Try it
Using the listing, work out the number of lines where "quot" shows up, and answer with that number alone.

(Beginning of Exercise data)

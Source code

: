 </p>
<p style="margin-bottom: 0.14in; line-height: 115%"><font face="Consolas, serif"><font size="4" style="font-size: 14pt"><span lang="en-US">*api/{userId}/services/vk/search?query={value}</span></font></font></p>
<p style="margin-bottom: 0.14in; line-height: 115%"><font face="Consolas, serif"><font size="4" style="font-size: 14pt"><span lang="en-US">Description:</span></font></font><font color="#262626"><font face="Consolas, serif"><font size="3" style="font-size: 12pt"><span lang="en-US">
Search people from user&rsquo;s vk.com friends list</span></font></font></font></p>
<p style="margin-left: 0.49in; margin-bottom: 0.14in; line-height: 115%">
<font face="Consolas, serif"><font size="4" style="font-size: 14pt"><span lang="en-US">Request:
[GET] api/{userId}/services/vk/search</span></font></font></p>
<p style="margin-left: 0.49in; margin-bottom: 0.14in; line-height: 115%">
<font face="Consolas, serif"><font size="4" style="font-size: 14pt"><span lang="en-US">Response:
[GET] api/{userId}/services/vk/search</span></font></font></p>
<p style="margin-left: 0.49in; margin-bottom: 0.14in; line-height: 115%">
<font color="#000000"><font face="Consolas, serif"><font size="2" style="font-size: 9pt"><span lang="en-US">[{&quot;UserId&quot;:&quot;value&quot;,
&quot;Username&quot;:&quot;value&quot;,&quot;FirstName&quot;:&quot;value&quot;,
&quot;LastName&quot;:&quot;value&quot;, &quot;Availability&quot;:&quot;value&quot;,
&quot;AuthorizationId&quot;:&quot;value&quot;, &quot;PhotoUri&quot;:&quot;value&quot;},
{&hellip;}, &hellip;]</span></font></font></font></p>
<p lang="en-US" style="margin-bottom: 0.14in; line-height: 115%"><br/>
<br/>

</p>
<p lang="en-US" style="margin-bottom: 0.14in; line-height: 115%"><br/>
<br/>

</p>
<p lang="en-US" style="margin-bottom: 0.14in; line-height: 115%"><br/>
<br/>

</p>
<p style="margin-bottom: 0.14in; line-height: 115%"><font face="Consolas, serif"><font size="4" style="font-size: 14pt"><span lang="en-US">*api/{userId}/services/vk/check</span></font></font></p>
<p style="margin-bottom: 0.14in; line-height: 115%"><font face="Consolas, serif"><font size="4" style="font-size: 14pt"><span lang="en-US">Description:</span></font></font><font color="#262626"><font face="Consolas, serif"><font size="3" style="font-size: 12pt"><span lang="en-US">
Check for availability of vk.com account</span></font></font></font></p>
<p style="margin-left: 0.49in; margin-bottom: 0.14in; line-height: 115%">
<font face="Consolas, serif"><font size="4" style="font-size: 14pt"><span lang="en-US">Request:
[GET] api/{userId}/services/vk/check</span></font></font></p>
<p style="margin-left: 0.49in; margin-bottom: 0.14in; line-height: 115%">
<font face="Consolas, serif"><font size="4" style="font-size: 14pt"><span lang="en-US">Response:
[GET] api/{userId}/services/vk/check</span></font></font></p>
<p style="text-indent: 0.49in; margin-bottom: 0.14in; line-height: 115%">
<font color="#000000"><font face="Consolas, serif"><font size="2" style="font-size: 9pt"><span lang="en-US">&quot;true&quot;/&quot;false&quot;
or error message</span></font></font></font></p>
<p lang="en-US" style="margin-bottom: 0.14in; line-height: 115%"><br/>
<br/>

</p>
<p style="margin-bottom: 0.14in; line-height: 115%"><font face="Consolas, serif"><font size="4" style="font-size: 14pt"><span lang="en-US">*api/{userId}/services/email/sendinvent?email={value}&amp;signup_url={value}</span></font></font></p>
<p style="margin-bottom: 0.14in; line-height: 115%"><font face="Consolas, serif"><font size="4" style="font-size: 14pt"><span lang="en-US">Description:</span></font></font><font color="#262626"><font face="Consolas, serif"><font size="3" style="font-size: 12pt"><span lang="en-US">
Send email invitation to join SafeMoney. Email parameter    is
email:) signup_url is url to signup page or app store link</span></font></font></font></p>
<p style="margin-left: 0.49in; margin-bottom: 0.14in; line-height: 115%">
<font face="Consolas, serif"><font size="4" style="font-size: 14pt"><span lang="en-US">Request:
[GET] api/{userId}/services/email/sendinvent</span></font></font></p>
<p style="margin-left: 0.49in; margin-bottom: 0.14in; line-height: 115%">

(End of Exercise data)

Exercise output
5